RATP : plus de biogaz et moins d'électriques

Changement radical de posture pour la décarbonation du parc d'autobus de la RATP. A l'origine, la RATP annonçait un puissant essor de l'autobus électrique qui devait constituer 80% de son effectif en 2025. Avec actuellement environ 150 bus électriques dans ses dépôts, le rythme des livraisons est incompatible avec cet objectif et le maintien de coûts d'achat élevés ne rend pas l'objectif plausible, d'autant que subsistent des questions assez déterminantes sur l'autonomie de ces véhicules. Economiquement, le bus électrique est au moins 2 fois plus cher que l'autobus thermique au gasoil : de l'ordre de 450 000 € pour un véhicule de 12 mètres, contre 230 000 € pour les motorisations conventionnelles... et il faut ajouter en moyenne 200 000 € tous les 7 ans pour le renouvellement des batteries. L'autobus hybride est un peu moins cher - 350 000 € - mais ses résultats ne sont pas jugés assez efficaces. Reste donc le bus à moteur thermique fonctionnant au biogaz, qui, à 300 000 €, semble présenter un bon rapport coût - efficacité.

Résultat, l'objectif est abandonné si tant est qu'il eut été possible de l'atteindre : la RATP annonce un effectif de 1500 bus électriques en 2025, soit un petit tiers du parc, complété par les 1000 véhicules hybrides déjà livrés.
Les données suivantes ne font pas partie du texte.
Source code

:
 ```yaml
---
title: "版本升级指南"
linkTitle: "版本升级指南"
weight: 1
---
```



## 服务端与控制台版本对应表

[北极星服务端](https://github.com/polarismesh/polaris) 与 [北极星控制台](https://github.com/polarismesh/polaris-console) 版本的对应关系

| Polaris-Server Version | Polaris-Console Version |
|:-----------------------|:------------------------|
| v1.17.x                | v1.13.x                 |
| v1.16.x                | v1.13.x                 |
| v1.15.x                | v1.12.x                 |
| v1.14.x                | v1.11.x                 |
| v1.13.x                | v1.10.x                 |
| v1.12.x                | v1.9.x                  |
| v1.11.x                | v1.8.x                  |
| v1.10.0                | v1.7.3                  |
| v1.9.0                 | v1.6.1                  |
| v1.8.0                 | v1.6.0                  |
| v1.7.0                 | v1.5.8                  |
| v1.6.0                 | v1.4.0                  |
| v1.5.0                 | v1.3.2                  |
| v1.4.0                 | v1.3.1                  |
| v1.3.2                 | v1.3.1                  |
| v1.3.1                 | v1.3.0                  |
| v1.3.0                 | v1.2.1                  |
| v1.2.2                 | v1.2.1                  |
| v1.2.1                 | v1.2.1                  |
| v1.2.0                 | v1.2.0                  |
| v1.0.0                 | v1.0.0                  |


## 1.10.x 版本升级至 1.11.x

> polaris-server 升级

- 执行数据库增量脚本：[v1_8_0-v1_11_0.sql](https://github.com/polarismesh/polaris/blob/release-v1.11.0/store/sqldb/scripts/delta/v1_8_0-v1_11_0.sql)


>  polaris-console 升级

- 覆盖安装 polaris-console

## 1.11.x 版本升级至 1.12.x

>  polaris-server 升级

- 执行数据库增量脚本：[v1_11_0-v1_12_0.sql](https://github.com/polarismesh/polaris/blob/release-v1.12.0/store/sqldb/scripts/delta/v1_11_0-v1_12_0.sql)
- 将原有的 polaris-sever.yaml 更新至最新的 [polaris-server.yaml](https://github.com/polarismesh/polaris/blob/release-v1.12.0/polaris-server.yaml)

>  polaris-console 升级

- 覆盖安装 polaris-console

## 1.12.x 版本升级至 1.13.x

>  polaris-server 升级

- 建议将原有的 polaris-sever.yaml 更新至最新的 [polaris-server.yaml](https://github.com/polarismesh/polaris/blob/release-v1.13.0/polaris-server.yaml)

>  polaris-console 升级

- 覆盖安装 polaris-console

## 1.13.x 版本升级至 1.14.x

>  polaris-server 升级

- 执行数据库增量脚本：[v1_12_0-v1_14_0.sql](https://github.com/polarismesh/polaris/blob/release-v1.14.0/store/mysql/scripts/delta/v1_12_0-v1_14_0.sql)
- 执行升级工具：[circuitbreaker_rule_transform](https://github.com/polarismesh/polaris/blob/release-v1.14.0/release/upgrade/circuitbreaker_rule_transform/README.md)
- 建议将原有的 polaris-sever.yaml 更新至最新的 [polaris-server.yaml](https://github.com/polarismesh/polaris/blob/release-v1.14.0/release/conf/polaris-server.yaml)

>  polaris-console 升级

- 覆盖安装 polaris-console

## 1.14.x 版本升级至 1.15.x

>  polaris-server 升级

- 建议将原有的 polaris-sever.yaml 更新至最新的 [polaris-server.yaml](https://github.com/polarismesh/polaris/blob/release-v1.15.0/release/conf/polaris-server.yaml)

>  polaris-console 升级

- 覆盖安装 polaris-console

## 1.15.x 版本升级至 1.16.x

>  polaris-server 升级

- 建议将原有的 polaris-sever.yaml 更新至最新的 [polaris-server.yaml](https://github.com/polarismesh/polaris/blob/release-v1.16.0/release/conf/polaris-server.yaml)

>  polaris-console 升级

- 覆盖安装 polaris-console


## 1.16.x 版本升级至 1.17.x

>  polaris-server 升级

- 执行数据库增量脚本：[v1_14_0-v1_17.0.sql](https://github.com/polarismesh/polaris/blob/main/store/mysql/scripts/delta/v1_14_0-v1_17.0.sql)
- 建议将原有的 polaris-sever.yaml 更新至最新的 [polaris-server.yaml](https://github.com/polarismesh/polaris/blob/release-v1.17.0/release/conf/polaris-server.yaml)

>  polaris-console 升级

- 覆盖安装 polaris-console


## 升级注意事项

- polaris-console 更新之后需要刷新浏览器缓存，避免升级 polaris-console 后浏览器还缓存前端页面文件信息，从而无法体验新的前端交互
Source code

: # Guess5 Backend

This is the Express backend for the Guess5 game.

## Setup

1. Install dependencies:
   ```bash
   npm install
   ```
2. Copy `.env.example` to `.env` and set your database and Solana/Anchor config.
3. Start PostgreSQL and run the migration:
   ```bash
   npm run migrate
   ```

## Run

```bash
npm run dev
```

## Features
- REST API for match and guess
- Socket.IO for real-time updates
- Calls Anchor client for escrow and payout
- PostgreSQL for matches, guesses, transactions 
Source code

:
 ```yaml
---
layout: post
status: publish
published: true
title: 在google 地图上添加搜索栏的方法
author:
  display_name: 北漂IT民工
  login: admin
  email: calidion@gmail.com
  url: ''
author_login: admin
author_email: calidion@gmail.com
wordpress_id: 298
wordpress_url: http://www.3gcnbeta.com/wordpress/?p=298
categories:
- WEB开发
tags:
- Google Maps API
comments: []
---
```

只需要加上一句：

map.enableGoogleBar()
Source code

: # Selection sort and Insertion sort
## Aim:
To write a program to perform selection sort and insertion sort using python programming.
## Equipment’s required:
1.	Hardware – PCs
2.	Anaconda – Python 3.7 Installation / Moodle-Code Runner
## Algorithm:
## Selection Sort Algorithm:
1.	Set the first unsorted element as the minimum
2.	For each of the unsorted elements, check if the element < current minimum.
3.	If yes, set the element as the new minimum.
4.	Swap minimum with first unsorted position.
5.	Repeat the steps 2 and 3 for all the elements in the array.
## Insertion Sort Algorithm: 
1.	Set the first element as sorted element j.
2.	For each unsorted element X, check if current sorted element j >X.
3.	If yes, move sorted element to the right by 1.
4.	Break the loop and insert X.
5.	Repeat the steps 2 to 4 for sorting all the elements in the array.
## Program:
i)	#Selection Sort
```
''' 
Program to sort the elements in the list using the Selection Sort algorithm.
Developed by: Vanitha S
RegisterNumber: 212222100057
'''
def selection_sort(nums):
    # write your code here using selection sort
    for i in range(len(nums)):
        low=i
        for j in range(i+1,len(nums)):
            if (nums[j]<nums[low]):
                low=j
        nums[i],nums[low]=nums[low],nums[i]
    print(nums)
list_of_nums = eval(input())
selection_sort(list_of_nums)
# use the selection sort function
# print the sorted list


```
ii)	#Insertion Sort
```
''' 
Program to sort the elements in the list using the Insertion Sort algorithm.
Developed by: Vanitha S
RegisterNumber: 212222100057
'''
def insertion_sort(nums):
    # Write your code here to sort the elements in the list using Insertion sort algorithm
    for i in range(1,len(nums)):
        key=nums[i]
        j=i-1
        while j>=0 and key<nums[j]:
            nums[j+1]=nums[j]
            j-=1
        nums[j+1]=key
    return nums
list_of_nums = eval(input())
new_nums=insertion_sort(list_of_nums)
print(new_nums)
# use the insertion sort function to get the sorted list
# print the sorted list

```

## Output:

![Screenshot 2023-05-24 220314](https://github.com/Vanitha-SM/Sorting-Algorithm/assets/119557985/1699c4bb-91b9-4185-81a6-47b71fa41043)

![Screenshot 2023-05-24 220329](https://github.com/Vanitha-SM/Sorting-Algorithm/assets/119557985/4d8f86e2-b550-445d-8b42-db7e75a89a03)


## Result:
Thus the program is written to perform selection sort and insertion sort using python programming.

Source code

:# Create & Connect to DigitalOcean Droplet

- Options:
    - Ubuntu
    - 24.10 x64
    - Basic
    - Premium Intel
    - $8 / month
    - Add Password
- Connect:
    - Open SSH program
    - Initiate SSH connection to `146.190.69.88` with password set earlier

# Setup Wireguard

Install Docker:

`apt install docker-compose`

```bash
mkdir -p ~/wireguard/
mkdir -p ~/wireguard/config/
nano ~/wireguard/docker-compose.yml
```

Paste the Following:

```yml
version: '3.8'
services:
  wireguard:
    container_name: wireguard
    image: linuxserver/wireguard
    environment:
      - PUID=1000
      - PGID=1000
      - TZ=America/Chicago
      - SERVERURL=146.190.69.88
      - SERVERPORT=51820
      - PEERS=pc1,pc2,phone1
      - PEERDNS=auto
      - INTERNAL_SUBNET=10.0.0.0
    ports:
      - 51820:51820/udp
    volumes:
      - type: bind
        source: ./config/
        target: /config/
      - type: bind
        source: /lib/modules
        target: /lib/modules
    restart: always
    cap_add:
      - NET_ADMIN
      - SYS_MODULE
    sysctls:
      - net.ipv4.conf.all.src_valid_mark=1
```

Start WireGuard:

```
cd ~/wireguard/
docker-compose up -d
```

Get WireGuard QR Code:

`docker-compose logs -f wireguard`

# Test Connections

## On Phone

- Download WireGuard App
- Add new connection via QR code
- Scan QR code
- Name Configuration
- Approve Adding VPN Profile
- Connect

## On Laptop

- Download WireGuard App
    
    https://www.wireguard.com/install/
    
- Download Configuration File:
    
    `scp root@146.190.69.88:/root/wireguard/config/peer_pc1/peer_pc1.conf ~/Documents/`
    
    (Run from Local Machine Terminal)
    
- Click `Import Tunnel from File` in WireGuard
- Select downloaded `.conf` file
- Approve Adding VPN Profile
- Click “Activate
C'est donc le biogaz qui devrait tirer son épingle du jeu avec un effectif qui devrait atteindre 2200 véhicules soit près de 10 fois plus qu'aujourd'hui, puisque seuls les dépôts de Créteil et de Massy sont équipés pour recevoir ces véhicules (et les stations de recharge associées). Ainsi, après le premier appel d'offres, initialement prévu pour 1000 bus électriques mais qui devrait accoster entre 780 et 800 voitures, devrait être annoncé un nouveau marché de 700 autobus l'année prochaine.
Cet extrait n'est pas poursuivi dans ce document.